YOUR INSTRUCTIONS
Every line of the entries below that carries the string "quizzes" should be copied.
* * * * *
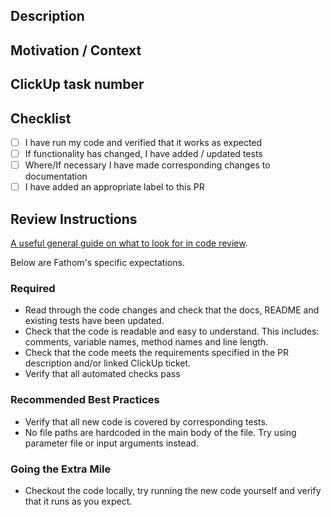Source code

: ## Description


## Motivation / Context


## ClickUp task number


## Checklist 
- [ ] I have run my code and verified that it works as expected
- [ ] If functionality has changed, I have added / updated tests
- [ ] Where/If necessary I have made corresponding changes to documentation
- [ ] I have added an appropriate label to this PR

## Review Instructions

[A useful general guide on what to look for in code review](https://google.github.io/eng-practices/review/reviewer/looking-for.html).

Below are Fathom's specific expectations.

### Required

- Read through the code changes and check that the docs, README and existing tests have been updated.
- Check that the code is readable and easy to understand. This includes: comments, variable names, method names and line length.
- Check that the code meets the requirements specified in the PR description and/or linked ClickUp ticket.
- Verify that all automated checks pass

### Recommended Best Practices

- Verify that all new code is covered by corresponding tests.
- No file paths are hardcoded in the main body of the file. Try using parameter file or input arguments instead.

### Going the Extra Mile

- Checkout the code locally, try running the new code yourself and verify that it runs as you expect.
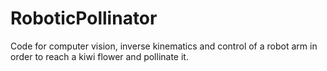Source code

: # RoboticPollinator
Code for computer vision, inverse kinematics and control of a robot arm in order to reach a kiwi flower and pollinate it.
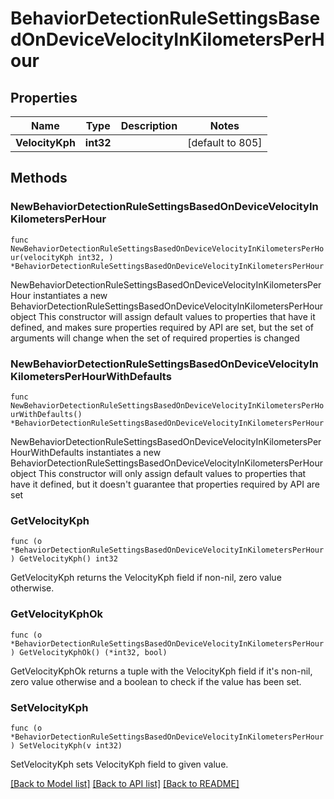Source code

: # BehaviorDetectionRuleSettingsBasedOnDeviceVelocityInKilometersPerHour

## Properties

Name | Type | Description | Notes
------------ | ------------- | ------------- | -------------
**VelocityKph** | **int32** |  | [default to 805]

## Methods

### NewBehaviorDetectionRuleSettingsBasedOnDeviceVelocityInKilometersPerHour

`func NewBehaviorDetectionRuleSettingsBasedOnDeviceVelocityInKilometersPerHour(velocityKph int32, ) *BehaviorDetectionRuleSettingsBasedOnDeviceVelocityInKilometersPerHour`

NewBehaviorDetectionRuleSettingsBasedOnDeviceVelocityInKilometersPerHour instantiates a new BehaviorDetectionRuleSettingsBasedOnDeviceVelocityInKilometersPerHour object
This constructor will assign default values to properties that have it defined,
and makes sure properties required by API are set, but the set of arguments
will change when the set of required properties is changed

### NewBehaviorDetectionRuleSettingsBasedOnDeviceVelocityInKilometersPerHourWithDefaults

`func NewBehaviorDetectionRuleSettingsBasedOnDeviceVelocityInKilometersPerHourWithDefaults() *BehaviorDetectionRuleSettingsBasedOnDeviceVelocityInKilometersPerHour`

NewBehaviorDetectionRuleSettingsBasedOnDeviceVelocityInKilometersPerHourWithDefaults instantiates a new BehaviorDetectionRuleSettingsBasedOnDeviceVelocityInKilometersPerHour object
This constructor will only assign default values to properties that have it defined,
but it doesn't guarantee that properties required by API are set

### GetVelocityKph

`func (o *BehaviorDetectionRuleSettingsBasedOnDeviceVelocityInKilometersPerHour) GetVelocityKph() int32`

GetVelocityKph returns the VelocityKph field if non-nil, zero value otherwise.

### GetVelocityKphOk

`func (o *BehaviorDetectionRuleSettingsBasedOnDeviceVelocityInKilometersPerHour) GetVelocityKphOk() (*int32, bool)`

GetVelocityKphOk returns a tuple with the VelocityKph field if it's non-nil, zero value otherwise
and a boolean to check if the value has been set.

### SetVelocityKph

`func (o *BehaviorDetectionRuleSettingsBasedOnDeviceVelocityInKilometersPerHour) SetVelocityKph(v int32)`

SetVelocityKph sets VelocityKph field to given value.



[[Back to Model list]](../README.md#documentation-for-models) [[Back to API list]](../README.md#documentation-for-api-endpoints) [[Back to README]](../README.md)


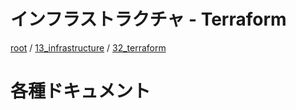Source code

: # インフラストラクチャ - Terraform

[root](./../../../README.md) 
/ [13_infrastructure](./../README.md) 
/ [32_terraform](./README.md)

# 各種ドキュメント
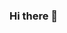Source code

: ### Hi there 👋

<!--
**microRozetka/microRozetka** is a ✨ _special_ ✨ repository because its `README.md` (this file) appears on your GitHub profile.
[![spotify-github-profile](https://spotify-github-profile.vercel.app/api/view?uid=589risizo946cimi0hn8zevq5&cover_image=true&theme=default&show_offline=false&background_color=121212&interchange=false)](https://spotify-github-profile.vercel.app/api/view?uid=589risizo946cimi0hn8zevq5&redirect=true)
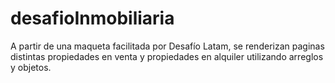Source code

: # desafioInmobiliaria

A partir de una maqueta facilitada por Desafío Latam, se renderizan paginas distintas propiedades en venta y  propiedades
en alquiler utilizando arreglos y objetos. 
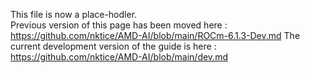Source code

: This file is now a place-hodler.   
Previous version of this page has been moved here : https://github.com/nktice/AMD-AI/blob/main/ROCm-6.1.3-Dev.md
The current development version of the guide is here : https://github.com/nktice/AMD-AI/blob/main/dev.md
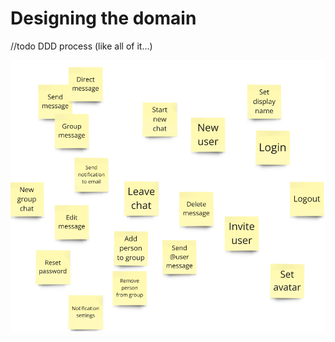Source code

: # Designing the domain

//todo DDD process (like all of it...)

![Initial event stort](./images/eventStorm.png)
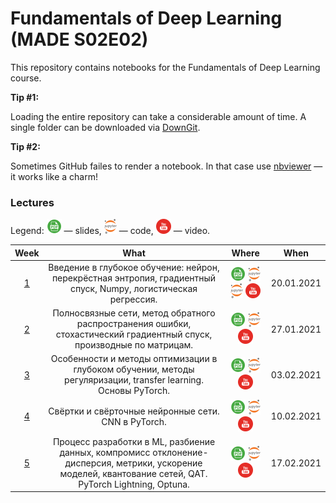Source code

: # Fundamentals of Deep Learning (MADE S02E02)
This repository contains notebooks for the Fundamentals of Deep Learning course.

**Tip #1:**

Loading the entire repository can take a considerable amount of time. A single folder can be downloaded via [DownGit](https://downgit.github.io/).

**Tip #2:**

Sometimes GitHub failes to render a notebook. In that case use [nbviewer](https://nbviewer.jupyter.org/) — it works like a charm!

### Lectures

Legend: ![](./icons/pdf.png) — slides, ![](./icons/jupyter.png) — code, ![](./icons/youtube.png) — video.

Week | What | Where | When
:--: | :--: | :---: | :--:
[1](https://data.mail.ru/curriculum/program/lesson/16355/) | Введение в глубокое обучение: нейрон, перекрёстная энтропия, градиентный спуск, Numpy, логистическая регрессия. | [![](./icons/pdf.png)](https://github.com/Illumaria/made-deep-learning/blob/master/01-intro-dl-logreg-20-01-2021/01_intro_dl_logreg.pdf) [![](./icons/jupyter.png)](https://nbviewer.jupyter.org/github/Illumaria/made-deep-learning/blob/master/01-intro-dl-logreg-20-01-2021/01_numpy.ipynb) [![](./icons/jupyter.png)](https://nbviewer.jupyter.org/github/Illumaria/made-deep-learning/blob/master/01-intro-dl-logreg-20-01-2021/01_logreg.ipynb) [![](./icons/youtube.png)](https://youtu.be/WiFQF8sTxko) | 20.01.2021
[2](https://data.mail.ru/curriculum/program/lesson/16356/) | Полносвязные сети, метод обратного распространения ошибки, стохастический градиентный спуск, производные по матрицам. | [![](./icons/pdf.png)](https://github.com/Illumaria/made-deep-learning/blob/master/02-fc-nets-backprop-27-01-2021/02_fc_nets_backprop.pdf) [![](./icons/jupyter.png)](https://nbviewer.jupyter.org/github/Illumaria/made-deep-learning/blob/master/02-fc-nets-backprop-27-01-2021/02_fc_nets_backprop.ipynb) [![](./icons/youtube.png)](https://youtu.be/OUsKEHaOLtE) | 27.01.2021
[3](https://data.mail.ru/curriculum/program/lesson/16357/) | Особенности и методы оптимизации в глубоком обучении, методы регуляризации, transfer learning. Основы PyTorch. | [![](./icons/pdf.png)](https://github.com/Illumaria/made-deep-learning/blob/master/03-optimization-03-02-2021/03_optimization.pdf) [![](./icons/jupyter.png)](https://nbviewer.jupyter.org/github/Illumaria/made-deep-learning/blob/master/03-optimization-03-02-2021/03_pytorch_workshop.ipynb) [![](./icons/youtube.png)](https://youtu.be/D_gZEeTw_m8) | 03.02.2021
[4](https://data.mail.ru/curriculum/program/lesson/16358/) | Свёртки и свёрточные нейронные сети. CNN в PyTorch. | [![](./icons/pdf.png)](https://github.com/Illumaria/made-deep-learning/blob/master/04-convolutional-networks-10-02-2021/04_convolutional_networks.pdf) [![](./icons/jupyter.png)](https://nbviewer.jupyter.org/github/Illumaria/made-deep-learning/blob/master/04-convolutional-networks-10-02-2021/04_convolutional_networks.ipynb) [![](./icons/youtube.png)](https://youtu.be/alHypNTzFfE) | 10.02.2021
[5](https://data.mail.ru/curriculum/program/lesson/16359/) | Процесс разработки в ML, разбиение данных, компромисс отклонение-дисперсия, метрики, ускорение моделей, квантование сетей, QAT. PyTorch Lightning, Optuna. | [![](./icons/pdf.png)](https://github.com/Illumaria/made-deep-learning/blob/master/05-recap-speedup-hopt-17-02-2021/05_recap_speedup_hopt.pdf) [![](./icons/jupyter.png)]() [![](./icons/youtube.png)](https://youtu.be/iFJ7wfq0BuM) | 17.02.2021
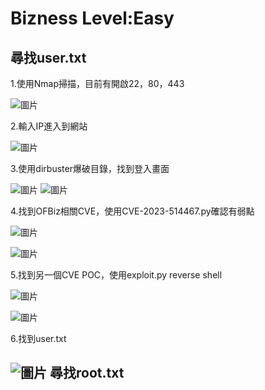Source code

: Bizness Level:Easy
===
尋找user.txt
---
1.使用Nmap掃描，目前有開啟22，80，443

![圖片](https://github.com/favorite986141/jamescao/assets/125249893/cc624852-ec0d-4c6f-b58d-e5dd9cfa5430)

2.輸入IP進入到網站

![圖片](https://github.com/favorite986141/jamescao/assets/125249893/f4c4f7b8-9a61-4992-95f5-bf19aafb6c76)

3.使用dirbuster爆破目錄，找到登入畫面

![圖片](https://github.com/favorite986141/jamescao/assets/125249893/0b8bdab0-2f46-42a6-8f02-aafab0ad2b67)
![圖片](https://github.com/favorite986141/jamescao/assets/125249893/96a7e3fd-3b7e-4daa-a853-2df11db01b15)

4.找到OFBiz相關CVE，使用CVE-2023-514467.py確認有弱點

![圖片](https://github.com/favorite986141/jamescao/assets/125249893/37d73a71-2a9f-4d15-a9c7-eef46180fdf3)

![圖片](https://github.com/favorite986141/jamescao/assets/125249893/037a5768-e02c-4fa6-8e7d-5a3a87f66741)

5.找到另一個CVE POC，使用exploit.py reverse shell

![圖片](https://github.com/favorite986141/jamescao/assets/125249893/2c6619b3-80fa-4665-9488-8133ebfd4080)

![圖片](https://github.com/favorite986141/jamescao/assets/125249893/f635049d-75a4-4c94-b723-0a1ad91788b0)

6.找到user.txt

![圖片](https://github.com/favorite986141/jamescao/assets/125249893/2fd109cf-b3c2-4319-94c0-3d881b838e94)
尋找root.txt
---
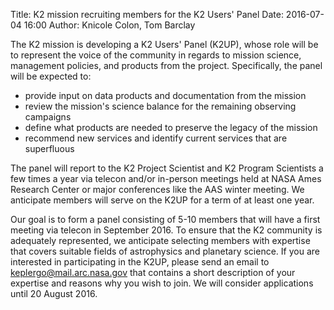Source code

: Title: K2 mission recruiting members for the K2 Users' Panel
Date: 2016-07-04 16:00
Author: Knicole Colon, Tom Barclay

The K2 mission is developing a K2 Users' Panel (K2UP), whose role will be to represent the voice of the community in regards to mission science, management policies, and products from the project.  Specifically, the panel will be expected to:

* provide input on data products and documentation from the mission
* review the mission's science balance for the remaining observing campaigns
* define what products are needed to preserve the legacy of the mission
* recommend new services and identify current services that are superfluous

The panel will report to the K2 Project Scientist and K2 Program Scientists a few times a year via telecon and/or in-person meetings held at NASA Ames Research Center or major conferences like the AAS winter meeting.  We anticipate members will serve on the K2UP for a term of at least one year.

Our goal is to form a panel consisting of 5-10 members that will have a first meeting via telecon in September 2016.  To ensure that the K2 community is adequately represented, we anticipate selecting members with expertise that covers suitable fields of astrophysics and planetary science.  If you are interested in participating in the K2UP, please send an email to <a href="mailto:keplergo@mail.arc.nasa.gov?Subject=K2UP">keplergo@mail.arc.nasa.gov</a> that contains a short description of your expertise and reasons why you wish to join. We will consider applications until 20 August 2016.
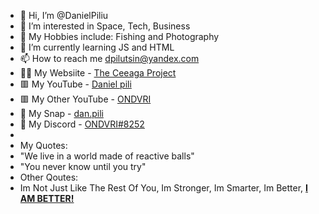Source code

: - 👋 Hi, I’m @DanielPiliu
- 👀 I’m interested in Space, Tech, Business
- 🎣 My Hobbies include: Fishing and Photography 
- 🌱 I’m currently learning JS and HTML
- 📫 How to reach me dpilutsin@yandex.com
- 👨‍💻 My Websiite - <a href="http://ceea.ga" target="_blank">The Ceeaga Project</a>
- 🟥 My YouTube - <a href="https://www.youtube.com/@danielpiliutsin" target="_blank">Daniel pili</a>
- 🟥 My Other YouTube - <a href="https://www.youtube.com/@ONDVRI" target="_blank">ONDVRI</a>
- 👻 My Snap - <a href="https://www.snapchat.com/add/dan.pili" target="_blank">dan.pili</a>
- 💸 My Discord - <a href="https://discord.gg/hT6jHG78mw" target="_blank">ONDVRI#8252</a>
- 
- My Quotes:
- "We live in a world made of reactive balls"
- "You never know until you try"
- Other Qoutes:
- Im Not Just Like The Rest Of You, Im Stronger, Im Smarter, Im Better, <a href="https://youtu.be/ZyJtD87V5vg"><b>I AM BETTER!</b></a>
<!---
DanielPiliu/DanielPiliu is a ✨ special ✨ repository because its `README.md` (this file) appears on your GitHub profile.
You can click the Preview link to take a look at your changes.
--->
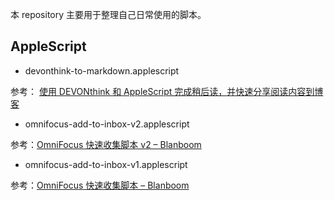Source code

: 本 repository 主要用于整理自己日常使用的脚本。

## AppleScript

- devonthink-to-markdown.applescript

参考： [使用 DEVONthink 和 AppleScript 完成稍后读，并快速分享阅读内容到博客](https://blanboom.org/2019/devonthink-to-markdown/)

- omnifocus-add-to-inbox-v2.applescript

参考：[OmniFocus 快速收集脚本 v2 – Blanboom](https://blanboom.org/2014/omnifocus-quick-entry-applescript-v2/)

- omnifocus-add-to-inbox-v1.applescript

参考：[OmniFocus 快速收集脚本 – Blanboom](https://blanboom.org/2014/omnifocus-quick-entry-applescript/)
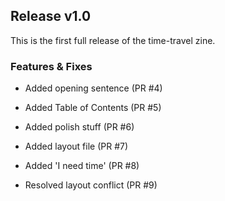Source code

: ## Release v1.0


This is the first full release of the time-travel zine.

### Features & Fixes

- Added opening sentence (PR #4)

- Added Table of Contents (PR #5)

- Added polish stuff (PR #6)

- Added layout file (PR #7)

- Added 'I need time' (PR #8)

- Resolved layout conflict (PR #9)
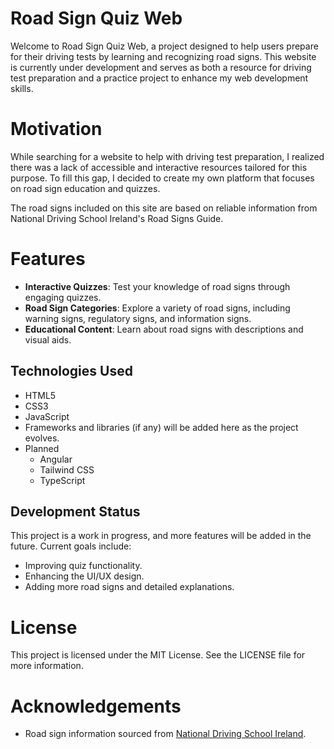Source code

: # Road Sign Quiz Web

Welcome to Road Sign Quiz Web, a project designed to help users prepare for their driving tests by learning and recognizing road signs. This website is currently under development and serves as both a resource for driving test preparation and a practice project to enhance my web development skills.



# Motivation

While searching for a website to help with driving test preparation, I realized there was a lack of accessible and interactive resources tailored for this purpose. To fill this gap, I decided to create my own platform that focuses on road sign education and quizzes.

The road signs included on this site are based on reliable information from National Driving School Ireland's Road Signs Guide.

# Features

- **Interactive Quizzes**: Test your knowledge of road signs through engaging quizzes.
- **Road Sign Categories**: Explore a variety of road signs, including warning signs, regulatory signs, and information signs.
- **Educational Content**: Learn about road signs with descriptions and visual aids.

## Technologies Used

- HTML5
- CSS3
- JavaScript
- Frameworks and libraries (if any) will be added here as the project evolves.
- Planned
	- Angular
	- Tailwind CSS
	- TypeScript

## Development Status

This project is a work in progress, and more features will be added in the future. 
Current goals include:
-  Improving quiz functionality.
-  Enhancing the UI/UX design.
-  Adding more road signs and detailed explanations.

# License

This project is licensed under the MIT License. See the LICENSE file for more information.

# Acknowledgements

 - Road sign information sourced from [National Driving School Ireland](https://nationaldrivingschool.ie/road-signs-ireland/).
* * * * *
OUTPUT OF THE TASK
While searching for a website to help with driving test preparation, I realized there was a lack of accessible and interactive resources tailored for this purpose. To fill this gap, I decided to create my own platform that focuses on road sign education and quizzes.
- **Interactive Quizzes**: Test your knowledge of road signs through engaging quizzes.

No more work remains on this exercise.